It was high summer in 2007. A never-before-seen tea-party was in full swing in the boardroom at King’s College Hospital, in south London. The room was filled with balloons, and a giant cake took centre stage. Sombre portraits of Victorian medics lining the walls were temporarily covered up by blown-up photos of smiling women breastfeeding their adorable infants.

More adorable infants squealed, wriggled, crawled and toddled around the room as a succession of medical professionals, researchers and politicians spoke movingly in praise of the thing they were gathered to celebrate. The Albany Midwifery Practice was celebrating ten years of service to women in one of London’s poorest communities.

“The Albany” had grown from calls for maternity services to be focussed on what “Changing Childbirth”, a Government report led by the Conservative peer Julia Cumberlege, had emphasised as the best principles for the future: choice, control and continuity of care. The “three Cs” imply that women should be offered a fair choice in how their babies are born, should feel genuinely in control of decisions and should see the same faces from first booking to last postnatal visit.

Under contract to King’s Health Trust, the Albany served Peckham, then the most deprived part of south east London.

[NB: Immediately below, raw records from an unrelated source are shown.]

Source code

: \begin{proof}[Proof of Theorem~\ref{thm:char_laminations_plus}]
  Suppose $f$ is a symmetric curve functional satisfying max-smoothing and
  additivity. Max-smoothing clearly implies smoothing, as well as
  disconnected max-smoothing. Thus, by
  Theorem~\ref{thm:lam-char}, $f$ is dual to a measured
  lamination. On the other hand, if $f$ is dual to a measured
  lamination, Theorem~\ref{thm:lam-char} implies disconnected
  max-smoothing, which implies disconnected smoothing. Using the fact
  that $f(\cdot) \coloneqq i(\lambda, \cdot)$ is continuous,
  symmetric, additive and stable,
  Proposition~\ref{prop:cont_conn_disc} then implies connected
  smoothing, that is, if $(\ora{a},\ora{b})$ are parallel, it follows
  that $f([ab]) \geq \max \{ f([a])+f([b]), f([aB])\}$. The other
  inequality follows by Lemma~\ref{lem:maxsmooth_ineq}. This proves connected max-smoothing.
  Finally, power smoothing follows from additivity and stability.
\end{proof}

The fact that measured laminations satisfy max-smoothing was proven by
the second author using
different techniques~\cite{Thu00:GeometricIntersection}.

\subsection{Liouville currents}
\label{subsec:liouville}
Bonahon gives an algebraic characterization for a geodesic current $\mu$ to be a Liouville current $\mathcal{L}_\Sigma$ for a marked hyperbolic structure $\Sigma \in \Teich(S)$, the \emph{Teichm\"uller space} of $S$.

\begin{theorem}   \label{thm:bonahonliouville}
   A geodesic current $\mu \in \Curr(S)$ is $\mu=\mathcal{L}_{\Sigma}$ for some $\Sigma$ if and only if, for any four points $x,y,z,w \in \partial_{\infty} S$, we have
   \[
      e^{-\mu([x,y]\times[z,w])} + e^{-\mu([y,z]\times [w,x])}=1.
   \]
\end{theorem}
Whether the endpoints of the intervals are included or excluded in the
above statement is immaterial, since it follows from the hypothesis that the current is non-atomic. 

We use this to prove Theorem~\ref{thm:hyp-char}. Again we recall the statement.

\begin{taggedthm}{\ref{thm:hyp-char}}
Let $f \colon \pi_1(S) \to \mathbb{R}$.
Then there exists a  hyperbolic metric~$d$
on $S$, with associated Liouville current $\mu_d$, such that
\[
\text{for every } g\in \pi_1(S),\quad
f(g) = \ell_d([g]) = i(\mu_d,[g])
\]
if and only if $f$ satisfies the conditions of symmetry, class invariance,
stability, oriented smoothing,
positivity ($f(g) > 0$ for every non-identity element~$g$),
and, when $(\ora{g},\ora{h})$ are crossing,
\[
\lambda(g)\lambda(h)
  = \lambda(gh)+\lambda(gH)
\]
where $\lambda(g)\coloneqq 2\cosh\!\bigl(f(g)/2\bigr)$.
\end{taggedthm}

A pregnant woman would be assigned two midwives from early in pregnancy, who would visit her at home and be on call to attend her in labour. Once in labour the woman could choose stay at home and have her baby there, or go into hospital. Over forty percent of them decided, during labour, to stay at home. More than nine times out of ten, all the Albany mothers were attended by a midwife they knew well. More than nine times out of ten, the Albany mums were still exclusively breastfeeding a month after the birth – a remarkable statistic. The perinatal mortality rate was about half the national rate and even lower compared with that in the rest of the Borough of Southwark.

These and other astonishing statistics were well documented in a retrospective study of the Albany’s ten years in practice. A Department of Health research project, not published until 2010, also focussed on the Albany as a shining example.

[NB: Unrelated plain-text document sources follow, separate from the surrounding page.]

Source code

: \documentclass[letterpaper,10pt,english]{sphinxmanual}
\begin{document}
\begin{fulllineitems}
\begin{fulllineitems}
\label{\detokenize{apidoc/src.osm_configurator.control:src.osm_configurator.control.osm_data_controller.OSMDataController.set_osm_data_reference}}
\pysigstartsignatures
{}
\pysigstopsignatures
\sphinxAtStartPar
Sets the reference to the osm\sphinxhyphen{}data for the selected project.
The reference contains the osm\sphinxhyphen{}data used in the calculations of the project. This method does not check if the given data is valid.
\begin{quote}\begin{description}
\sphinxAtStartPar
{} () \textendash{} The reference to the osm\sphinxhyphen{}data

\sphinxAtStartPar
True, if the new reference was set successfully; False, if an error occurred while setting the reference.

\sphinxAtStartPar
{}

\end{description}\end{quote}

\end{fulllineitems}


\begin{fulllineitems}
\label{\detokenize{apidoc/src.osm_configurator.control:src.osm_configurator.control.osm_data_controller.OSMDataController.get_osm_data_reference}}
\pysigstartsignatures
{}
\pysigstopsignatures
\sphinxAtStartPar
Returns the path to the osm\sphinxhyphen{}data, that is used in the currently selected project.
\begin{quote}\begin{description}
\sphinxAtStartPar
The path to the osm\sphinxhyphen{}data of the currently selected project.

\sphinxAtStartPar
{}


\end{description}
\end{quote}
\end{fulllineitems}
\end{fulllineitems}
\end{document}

Yet strangely none of this data seemed to matter in a relentless campaign of allegations, cherry-picked “statistics” and bad arithmetic. It began with the midwives being summoned without warning to an early morning meeting with senior hospital managers in December 2008, where they were accused, with pointing fingers, of terrible negligence – “you are responsible for 75% of all the admissions to special care of babies with HIE” – and ended in the Albany’s closure by the King’s Trust in March 2010.

Not many people are interested in the internal politics of childbirth. Whenever a story about maternity services appears in the press, I always note how many of the comments on the page on the online edition of my newspaper begin with “When I/my wife had our baby…”

Birth is for most people a once or twice in their lives experience and these intense personal experiences inevitably form their entire view of it. Why on earth should the general public not, quite reasonably, expect all the medical professionals in this area of the NHS to be pretty much on the same page?

Yet maternity care has been fiercely divided for centuries, ever since doctors – all male, all educated by the standards of their society – felt it was only right to elbow out midwives – all female, and, because of the restrictions on their educational opportunities as women, rarely educated, except through apprenticeship and experience. But that was long ago. Wouldn’t you expect that now women, including midwives, hold professorships, become research fellows and even chair government-level investigations, such divisions would have died out?

Sadly, the story of the Albany Midwifery Practice shows otherwise — and that the classic doctors’ view of childbirth as a disaster waiting to happen, is currently in the ascendancy. That view is successfully beating back the midwifery view of birth as a natural, physiological process which needs medical expertise to be available, but only as a safety net, not a straitjacket.

 

Closure, a new book by Becky Reed and Nadine Edwards (Pinter & Martin, £14.99), attempts to explain how the Albany Midwifery Practice came to be closed down, while vindicating it at the same time. It is partisan, but with reason: because the full story is shocking on so many levels. We may never know the whole story of how and why an NHS Trust closed down an innovative and exemplary midwifery practice, which had been lauded all round the world and which had outstanding birth outcomes. I recommend the book warmly to anyone who wants a study of how, when bureaucrats decide to get rid of something, they always get their way in the end.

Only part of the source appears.